As Mexico’s state-owned Pemex experiences yet another fire on its platform, its health and safety standards are once again being called into question. Pemex has long faced international pressure to improve its health and safety standards following years of avoidable accidents that have had a detrimental impact on both its workers and the environment. Following another fire this month, the company is once again in the limelight with critics questioning whether it will ever improve.
At the beginning of July, at least two people were killed, and one person missing, following a fire at the Nohoch Alfa offshore platform at the Bay of Campeche, in the Gulf of Mexico. The platform is operated by the state-owned oil company Petróleos Mexicanos (Pemex). When the fire started, 321 of the 328 workers were evacuated, with four boats being sent to manage the fires. Those killed and missing were apparently from a company working at the facility and not Pemex.
The fire caused major destruction to the platform, with an investigation being called to see how it started. Due to the fire, Pemex initially estimated that it had lost 700,000 barrels of crude. This was mainly due to the closure of all wells in the area. Although most production was resumed by the following day. Pemex engineers are assessing the repairs required for pipelines, interconnections, and other infrastructure to begin restoration.
But this is not the only incident seen at a Pemex site in recent years. The company experienced a major fire in 2021, as well as enduring several other safety events. In March this year, Bloomberg reported that Pemex had plans to improve its environment and safety procedures to help it attract financing from banks and investors demanding tougher standards from fossil fuel companies. The state-owned company is highly indebted, owing around $107.7 billion. Several banks and advisors are helping Pemex to develop a long-term plan to improve its environmental, social and governance (ESG) track record, including Banco Bilbao Vizcaya Argentaria SA, HSBC Holdings Plc and BNP Paribas.
More and more investors are now expecting companies to report their ESG metrics. While this is not mandatory, rising pressure from governments to cut carbon emissions and support national climate pledges is driving banks and investors to ask more from companies. And Pemex does not have a good track record when it comes to ESG.
The Mexican oil giant has been accused of increasing its gas flaring, even after committing to curbing the practice. Pemex signed an agreement with the U.S. Environmental Protection Agency, being paid $2 billion in government funding to reduce its methane emissions by 98 percent. In late 2022, Pemex stated that this funding would go towards reducing flaring practices at Ixachi. The firm has long neglected much of its infrastructure due to a lack of finance, acknowledging that it had failed to maintain and refurbish its gas processing centres, leading to an increased level of flaring. But this is a slow process, as the company needs to clear dense vegetation before constructing the infrastructure required to process gas for sale. Media images from earlier this year showed an increased level of flaring from the Ixachi field, suggesting Pemex is falling behind on its ESG pledges.

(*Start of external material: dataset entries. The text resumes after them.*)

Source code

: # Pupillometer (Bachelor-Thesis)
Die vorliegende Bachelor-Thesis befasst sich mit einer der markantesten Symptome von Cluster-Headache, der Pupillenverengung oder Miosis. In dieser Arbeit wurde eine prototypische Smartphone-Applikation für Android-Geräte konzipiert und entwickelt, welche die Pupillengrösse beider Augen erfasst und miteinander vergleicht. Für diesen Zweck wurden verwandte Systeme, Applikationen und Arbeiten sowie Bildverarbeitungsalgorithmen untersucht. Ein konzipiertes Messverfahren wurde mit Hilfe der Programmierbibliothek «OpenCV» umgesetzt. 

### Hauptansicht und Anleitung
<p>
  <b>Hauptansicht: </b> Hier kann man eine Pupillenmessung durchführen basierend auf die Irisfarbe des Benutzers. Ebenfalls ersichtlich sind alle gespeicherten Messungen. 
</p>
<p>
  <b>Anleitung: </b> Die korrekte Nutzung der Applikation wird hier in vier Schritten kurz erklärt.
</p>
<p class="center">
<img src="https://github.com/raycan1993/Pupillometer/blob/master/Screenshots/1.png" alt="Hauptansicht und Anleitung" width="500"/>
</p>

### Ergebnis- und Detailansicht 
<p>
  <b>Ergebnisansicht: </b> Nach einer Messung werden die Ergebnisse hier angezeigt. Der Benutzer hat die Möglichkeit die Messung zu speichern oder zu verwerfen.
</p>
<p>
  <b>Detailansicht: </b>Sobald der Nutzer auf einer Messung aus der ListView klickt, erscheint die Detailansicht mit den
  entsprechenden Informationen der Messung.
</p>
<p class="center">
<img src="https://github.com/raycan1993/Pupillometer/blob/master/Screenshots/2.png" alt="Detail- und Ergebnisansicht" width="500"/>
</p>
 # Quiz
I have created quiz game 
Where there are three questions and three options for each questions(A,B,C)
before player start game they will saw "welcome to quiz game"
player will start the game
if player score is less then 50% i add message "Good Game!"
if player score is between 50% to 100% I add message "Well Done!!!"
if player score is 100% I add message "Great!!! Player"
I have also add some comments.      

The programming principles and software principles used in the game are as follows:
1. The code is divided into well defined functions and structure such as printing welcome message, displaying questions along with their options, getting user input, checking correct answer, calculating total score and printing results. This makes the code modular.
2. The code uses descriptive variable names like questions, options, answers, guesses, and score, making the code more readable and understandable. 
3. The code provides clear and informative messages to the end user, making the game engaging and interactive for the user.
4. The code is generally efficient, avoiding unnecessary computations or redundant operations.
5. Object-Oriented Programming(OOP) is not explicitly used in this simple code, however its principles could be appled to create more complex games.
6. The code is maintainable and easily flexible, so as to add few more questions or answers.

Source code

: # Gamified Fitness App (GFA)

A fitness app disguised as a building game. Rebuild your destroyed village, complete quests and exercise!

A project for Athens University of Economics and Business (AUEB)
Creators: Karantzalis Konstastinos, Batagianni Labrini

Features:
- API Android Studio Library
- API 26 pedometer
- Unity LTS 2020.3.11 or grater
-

And it’s not just in its environmental practices that Pemex is failing, the company has reported a multitude of safety failings in recent years. In February this year, there were fires at three different Pemex facilities in Mexico and the U.S., leaving two people dead. That same month, two people died after a vehicle collision inside a Pemex refinery in the Mexican state of Hidalgo. In May, the company announced that there had been an explosion caused by an illegal pipeline tap, which injured 13 people.
A plethora of safety incidents in recent years have led to international criticism of the Mexican oil firm, with many questioning when it will change its practices. In 2021, five people were killed and a further six injured following a fire at an offshore Pemex platform. The fire was so extensive that work at 125 oil wells had to be halted. This followed a gas leak in an underwater Pemex pipeline just six weeks before. The blaze was widely known as the “eye of fire” due to its appearance in the water. Pemex CEO Octavio Romero emphasised the fire was not due to a lack of investment in infrastructure stating: “There is not a problem of lack of resources. The oil industry is a risky industry. We have had accidents, which in numbers are less than in previous years.”
The most recently reported platform fire is the latest in a long line of safety incidents from Mexican oil firm Pemex. The indebted company has supposedly begun to develop a long-term ESG plan in an attempt to attract funding from banks and investors. But failures to curb gas flaring practices, despite receiving funding to do so, as well as other health, safety and environmental failures, could leave Pemex without the support it needs to return to its prior glory.